[Start of section]

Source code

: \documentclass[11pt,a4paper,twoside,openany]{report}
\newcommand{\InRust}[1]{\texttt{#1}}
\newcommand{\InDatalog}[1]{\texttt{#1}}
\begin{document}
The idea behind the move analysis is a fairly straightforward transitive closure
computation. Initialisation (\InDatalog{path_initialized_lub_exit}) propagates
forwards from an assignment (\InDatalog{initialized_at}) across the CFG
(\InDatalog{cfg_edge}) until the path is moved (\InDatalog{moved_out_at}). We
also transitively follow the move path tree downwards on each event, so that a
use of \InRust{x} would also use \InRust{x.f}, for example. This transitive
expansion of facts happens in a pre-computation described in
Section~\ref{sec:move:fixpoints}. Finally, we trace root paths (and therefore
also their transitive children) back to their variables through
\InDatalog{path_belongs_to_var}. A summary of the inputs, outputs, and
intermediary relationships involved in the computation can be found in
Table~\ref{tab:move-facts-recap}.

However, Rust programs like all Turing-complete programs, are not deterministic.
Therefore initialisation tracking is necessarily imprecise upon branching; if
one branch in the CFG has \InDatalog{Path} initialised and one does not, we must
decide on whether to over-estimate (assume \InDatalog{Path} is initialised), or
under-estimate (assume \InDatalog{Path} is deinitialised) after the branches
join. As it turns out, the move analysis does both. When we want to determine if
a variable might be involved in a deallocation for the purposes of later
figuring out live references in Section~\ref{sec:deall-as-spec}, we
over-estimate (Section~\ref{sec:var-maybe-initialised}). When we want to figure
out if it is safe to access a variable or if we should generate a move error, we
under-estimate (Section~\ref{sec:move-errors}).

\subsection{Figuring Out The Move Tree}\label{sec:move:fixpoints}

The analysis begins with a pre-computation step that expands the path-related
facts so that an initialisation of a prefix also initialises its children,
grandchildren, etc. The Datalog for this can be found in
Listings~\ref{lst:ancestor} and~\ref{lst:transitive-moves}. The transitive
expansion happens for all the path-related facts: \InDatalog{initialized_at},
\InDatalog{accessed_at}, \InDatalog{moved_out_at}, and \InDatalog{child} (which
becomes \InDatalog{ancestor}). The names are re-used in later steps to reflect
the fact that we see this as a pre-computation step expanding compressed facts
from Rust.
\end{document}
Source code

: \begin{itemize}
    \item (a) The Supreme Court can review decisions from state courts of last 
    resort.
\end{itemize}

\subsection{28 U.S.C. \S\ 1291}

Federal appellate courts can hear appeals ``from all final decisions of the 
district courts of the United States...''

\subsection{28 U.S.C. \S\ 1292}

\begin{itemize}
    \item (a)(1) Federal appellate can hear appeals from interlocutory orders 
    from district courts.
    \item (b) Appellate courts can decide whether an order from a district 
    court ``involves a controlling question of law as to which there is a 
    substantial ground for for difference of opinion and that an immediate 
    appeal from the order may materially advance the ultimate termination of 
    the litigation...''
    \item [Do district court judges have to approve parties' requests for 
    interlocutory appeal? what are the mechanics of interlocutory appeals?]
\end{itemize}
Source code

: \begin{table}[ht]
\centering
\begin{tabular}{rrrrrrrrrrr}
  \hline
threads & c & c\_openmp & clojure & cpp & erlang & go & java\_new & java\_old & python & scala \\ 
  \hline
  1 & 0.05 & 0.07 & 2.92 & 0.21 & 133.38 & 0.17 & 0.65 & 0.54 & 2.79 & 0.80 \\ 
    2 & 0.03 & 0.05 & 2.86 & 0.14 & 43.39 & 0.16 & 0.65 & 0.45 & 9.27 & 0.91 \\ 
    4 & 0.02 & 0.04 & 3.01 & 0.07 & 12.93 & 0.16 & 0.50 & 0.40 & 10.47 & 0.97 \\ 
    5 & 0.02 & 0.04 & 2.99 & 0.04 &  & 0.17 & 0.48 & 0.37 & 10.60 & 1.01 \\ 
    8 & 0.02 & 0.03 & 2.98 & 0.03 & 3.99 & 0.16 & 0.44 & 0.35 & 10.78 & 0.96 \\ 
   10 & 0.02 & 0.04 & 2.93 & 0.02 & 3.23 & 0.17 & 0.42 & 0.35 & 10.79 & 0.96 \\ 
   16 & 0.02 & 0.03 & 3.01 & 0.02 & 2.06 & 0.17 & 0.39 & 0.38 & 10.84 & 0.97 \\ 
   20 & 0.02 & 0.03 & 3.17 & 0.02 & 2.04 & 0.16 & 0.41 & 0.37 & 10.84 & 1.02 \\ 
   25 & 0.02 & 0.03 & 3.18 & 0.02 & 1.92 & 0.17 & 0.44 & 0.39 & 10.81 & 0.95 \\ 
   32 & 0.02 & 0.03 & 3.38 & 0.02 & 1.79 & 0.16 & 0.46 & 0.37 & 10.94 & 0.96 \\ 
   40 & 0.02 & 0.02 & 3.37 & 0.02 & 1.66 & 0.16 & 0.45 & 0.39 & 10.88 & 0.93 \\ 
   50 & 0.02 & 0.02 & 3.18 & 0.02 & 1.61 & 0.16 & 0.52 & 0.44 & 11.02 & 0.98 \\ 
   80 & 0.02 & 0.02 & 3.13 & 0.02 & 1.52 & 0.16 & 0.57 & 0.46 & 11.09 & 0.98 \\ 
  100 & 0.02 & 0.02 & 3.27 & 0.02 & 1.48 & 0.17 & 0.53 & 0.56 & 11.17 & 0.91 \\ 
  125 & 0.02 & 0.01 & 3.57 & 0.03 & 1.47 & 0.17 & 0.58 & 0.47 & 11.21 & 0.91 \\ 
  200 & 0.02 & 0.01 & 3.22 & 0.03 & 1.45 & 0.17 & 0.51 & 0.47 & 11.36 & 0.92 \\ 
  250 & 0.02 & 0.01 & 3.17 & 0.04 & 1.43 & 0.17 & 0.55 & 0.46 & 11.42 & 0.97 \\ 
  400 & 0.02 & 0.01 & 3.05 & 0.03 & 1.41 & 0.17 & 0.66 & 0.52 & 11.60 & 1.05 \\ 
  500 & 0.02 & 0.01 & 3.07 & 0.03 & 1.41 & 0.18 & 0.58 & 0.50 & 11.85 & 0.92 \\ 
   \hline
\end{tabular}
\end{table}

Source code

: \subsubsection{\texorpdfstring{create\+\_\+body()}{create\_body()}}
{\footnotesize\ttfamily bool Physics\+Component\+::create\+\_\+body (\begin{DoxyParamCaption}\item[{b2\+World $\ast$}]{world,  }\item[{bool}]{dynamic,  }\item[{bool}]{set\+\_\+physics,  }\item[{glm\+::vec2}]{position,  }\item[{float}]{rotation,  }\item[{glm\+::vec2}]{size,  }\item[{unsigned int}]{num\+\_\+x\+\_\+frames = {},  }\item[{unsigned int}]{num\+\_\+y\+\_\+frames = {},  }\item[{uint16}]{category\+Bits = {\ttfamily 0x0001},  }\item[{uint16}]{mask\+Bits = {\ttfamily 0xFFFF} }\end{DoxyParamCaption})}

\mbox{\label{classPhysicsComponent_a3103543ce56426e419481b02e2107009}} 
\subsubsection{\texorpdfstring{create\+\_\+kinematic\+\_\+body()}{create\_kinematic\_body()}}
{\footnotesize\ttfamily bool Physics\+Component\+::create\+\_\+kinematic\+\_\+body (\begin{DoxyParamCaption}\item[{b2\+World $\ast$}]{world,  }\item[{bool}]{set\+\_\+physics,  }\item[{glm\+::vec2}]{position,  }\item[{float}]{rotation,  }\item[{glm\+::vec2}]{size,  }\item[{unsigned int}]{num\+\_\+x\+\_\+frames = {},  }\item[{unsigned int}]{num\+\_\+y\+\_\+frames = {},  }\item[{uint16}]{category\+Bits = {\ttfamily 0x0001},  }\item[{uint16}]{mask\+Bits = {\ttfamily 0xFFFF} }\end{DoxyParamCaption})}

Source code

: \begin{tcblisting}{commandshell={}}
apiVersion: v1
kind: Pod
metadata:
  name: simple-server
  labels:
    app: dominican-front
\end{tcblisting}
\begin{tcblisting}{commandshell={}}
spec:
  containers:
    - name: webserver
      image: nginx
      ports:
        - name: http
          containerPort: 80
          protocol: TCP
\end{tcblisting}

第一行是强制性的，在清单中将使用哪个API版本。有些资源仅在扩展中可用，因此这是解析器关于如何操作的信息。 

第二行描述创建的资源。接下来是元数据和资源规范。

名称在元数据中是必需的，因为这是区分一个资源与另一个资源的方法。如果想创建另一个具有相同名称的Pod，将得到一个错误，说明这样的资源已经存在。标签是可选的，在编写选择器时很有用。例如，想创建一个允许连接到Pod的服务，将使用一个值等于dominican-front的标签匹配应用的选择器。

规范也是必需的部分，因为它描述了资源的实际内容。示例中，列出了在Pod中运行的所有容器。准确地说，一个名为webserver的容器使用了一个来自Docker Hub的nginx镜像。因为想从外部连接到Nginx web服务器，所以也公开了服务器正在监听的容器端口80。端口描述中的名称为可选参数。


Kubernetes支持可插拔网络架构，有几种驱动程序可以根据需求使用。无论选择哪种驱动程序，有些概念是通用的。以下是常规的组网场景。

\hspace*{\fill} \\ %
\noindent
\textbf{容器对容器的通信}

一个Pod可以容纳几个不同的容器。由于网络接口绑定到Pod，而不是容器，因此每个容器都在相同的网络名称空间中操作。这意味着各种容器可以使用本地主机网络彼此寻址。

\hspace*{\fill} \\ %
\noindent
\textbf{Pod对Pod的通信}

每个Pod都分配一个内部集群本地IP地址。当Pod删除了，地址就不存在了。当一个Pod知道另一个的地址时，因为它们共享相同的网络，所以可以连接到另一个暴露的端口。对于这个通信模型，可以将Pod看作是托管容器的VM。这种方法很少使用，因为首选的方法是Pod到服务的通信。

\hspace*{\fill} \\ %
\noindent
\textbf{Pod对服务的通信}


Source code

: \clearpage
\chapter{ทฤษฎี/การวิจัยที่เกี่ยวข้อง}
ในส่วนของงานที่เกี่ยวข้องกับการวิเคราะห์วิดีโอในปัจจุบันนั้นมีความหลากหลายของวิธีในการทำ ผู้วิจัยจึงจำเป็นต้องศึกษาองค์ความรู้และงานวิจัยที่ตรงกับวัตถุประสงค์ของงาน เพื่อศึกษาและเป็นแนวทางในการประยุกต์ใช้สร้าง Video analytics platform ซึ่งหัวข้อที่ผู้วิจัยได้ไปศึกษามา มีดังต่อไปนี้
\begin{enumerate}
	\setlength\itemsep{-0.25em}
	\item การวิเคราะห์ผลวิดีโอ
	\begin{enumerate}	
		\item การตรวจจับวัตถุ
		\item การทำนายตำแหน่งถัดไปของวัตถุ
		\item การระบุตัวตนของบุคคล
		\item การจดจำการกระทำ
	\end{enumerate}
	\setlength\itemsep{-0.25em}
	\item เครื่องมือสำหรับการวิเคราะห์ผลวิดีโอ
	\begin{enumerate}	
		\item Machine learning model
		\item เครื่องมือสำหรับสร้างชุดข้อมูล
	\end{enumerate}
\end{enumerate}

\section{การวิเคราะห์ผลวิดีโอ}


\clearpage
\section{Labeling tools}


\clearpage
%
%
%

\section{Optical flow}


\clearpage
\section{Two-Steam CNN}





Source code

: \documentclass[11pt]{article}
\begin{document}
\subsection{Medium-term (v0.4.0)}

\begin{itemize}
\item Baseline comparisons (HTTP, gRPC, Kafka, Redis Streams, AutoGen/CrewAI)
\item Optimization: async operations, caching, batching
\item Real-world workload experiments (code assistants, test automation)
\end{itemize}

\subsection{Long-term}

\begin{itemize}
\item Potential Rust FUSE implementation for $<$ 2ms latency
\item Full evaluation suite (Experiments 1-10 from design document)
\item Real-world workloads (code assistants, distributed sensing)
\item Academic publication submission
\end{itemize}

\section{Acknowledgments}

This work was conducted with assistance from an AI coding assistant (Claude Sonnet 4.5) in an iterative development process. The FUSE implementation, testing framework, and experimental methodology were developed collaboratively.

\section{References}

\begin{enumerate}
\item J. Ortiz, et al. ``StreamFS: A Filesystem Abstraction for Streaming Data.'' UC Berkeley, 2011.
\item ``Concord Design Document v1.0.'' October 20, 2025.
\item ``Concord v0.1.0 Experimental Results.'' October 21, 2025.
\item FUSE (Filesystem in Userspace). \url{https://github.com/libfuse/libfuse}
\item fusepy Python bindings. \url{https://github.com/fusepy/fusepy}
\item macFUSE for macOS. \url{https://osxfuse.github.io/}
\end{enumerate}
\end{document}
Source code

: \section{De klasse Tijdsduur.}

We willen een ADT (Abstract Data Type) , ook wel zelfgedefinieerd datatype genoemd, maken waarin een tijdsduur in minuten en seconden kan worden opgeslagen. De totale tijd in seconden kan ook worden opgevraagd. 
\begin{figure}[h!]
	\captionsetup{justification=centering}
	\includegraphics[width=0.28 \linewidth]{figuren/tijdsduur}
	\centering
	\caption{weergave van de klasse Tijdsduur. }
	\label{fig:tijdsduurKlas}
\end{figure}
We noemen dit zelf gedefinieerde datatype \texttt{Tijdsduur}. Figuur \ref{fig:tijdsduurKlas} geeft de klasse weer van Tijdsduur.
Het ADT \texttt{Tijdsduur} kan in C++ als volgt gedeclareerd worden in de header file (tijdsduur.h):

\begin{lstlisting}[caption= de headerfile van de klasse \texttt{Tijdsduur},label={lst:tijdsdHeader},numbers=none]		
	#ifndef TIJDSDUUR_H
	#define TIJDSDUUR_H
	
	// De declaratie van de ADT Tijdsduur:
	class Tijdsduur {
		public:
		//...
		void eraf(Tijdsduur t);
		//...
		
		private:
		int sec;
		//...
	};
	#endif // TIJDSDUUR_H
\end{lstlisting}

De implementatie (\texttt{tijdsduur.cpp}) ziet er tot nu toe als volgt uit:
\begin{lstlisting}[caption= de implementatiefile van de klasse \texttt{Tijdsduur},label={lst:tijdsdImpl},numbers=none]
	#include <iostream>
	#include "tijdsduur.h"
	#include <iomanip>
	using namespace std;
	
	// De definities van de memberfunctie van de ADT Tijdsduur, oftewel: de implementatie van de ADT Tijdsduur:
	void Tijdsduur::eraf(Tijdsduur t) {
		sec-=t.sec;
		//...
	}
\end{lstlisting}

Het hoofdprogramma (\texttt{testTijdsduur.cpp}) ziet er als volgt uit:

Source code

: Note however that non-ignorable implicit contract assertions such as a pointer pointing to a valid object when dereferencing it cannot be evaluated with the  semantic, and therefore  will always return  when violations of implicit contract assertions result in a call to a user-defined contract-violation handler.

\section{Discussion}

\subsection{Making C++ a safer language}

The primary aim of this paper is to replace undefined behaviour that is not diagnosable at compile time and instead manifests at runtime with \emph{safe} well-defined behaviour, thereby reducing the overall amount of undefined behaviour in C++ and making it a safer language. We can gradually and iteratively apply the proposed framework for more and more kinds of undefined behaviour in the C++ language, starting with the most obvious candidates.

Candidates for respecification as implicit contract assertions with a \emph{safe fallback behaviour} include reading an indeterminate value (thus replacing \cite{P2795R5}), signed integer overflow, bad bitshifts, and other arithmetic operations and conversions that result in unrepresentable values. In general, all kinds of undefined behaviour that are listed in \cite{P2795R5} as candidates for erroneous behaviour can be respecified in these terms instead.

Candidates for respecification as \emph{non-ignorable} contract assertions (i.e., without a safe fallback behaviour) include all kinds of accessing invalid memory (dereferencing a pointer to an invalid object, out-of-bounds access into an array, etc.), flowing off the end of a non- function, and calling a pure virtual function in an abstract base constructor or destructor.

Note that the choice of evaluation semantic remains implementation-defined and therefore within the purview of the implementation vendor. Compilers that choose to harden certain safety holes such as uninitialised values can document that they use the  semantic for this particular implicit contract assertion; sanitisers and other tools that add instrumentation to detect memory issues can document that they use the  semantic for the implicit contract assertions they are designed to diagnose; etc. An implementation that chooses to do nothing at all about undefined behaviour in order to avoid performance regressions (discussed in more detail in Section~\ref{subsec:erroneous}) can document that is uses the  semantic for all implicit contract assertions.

[End of section]

Using the entries above, return each line that includes the word "bool".

## [SOLUTION FOR THIS TASK]
{\footnotesize\ttfamily bool Physics\+Component\+::create\+\_\+body (\begin{DoxyParamCaption}\item[{b2\+World $\ast$}]{world,  }\item[{bool}]{dynamic,  }\item[{bool}]{set\+\_\+physics,  }\item[{glm\+::vec2}]{position,  }\item[{float}]{rotation,  }\item[{glm\+::vec2}]{size,  }\item[{unsigned int}]{num\+\_\+x\+\_\+frames = {},  }\item[{unsigned int}]{num\+\_\+y\+\_\+frames = {},  }\item[{uint16}]{category\+Bits = {\ttfamily 0x0001},  }\item[{uint16}]{mask\+Bits = {\ttfamily 0xFFFF} }\end{DoxyParamCaption})}
{\footnotesize\ttfamily bool Physics\+Component\+::create\+\_\+kinematic\+\_\+body (\begin{DoxyParamCaption}\item[{b2\+World $\ast$}]{world,  }\item[{bool}]{set\+\_\+physics,  }\item[{glm\+::vec2}]{position,  }\item[{float}]{rotation,  }\item[{glm\+::vec2}]{size,  }\item[{unsigned int}]{num\+\_\+x\+\_\+frames = {},  }\item[{unsigned int}]{num\+\_\+y\+\_\+frames = {},  }\item[{uint16}]{category\+Bits = {\ttfamily 0x0001},  }\item[{uint16}]{mask\+Bits = {\ttfamily 0xFFFF} }\end{DoxyParamCaption})}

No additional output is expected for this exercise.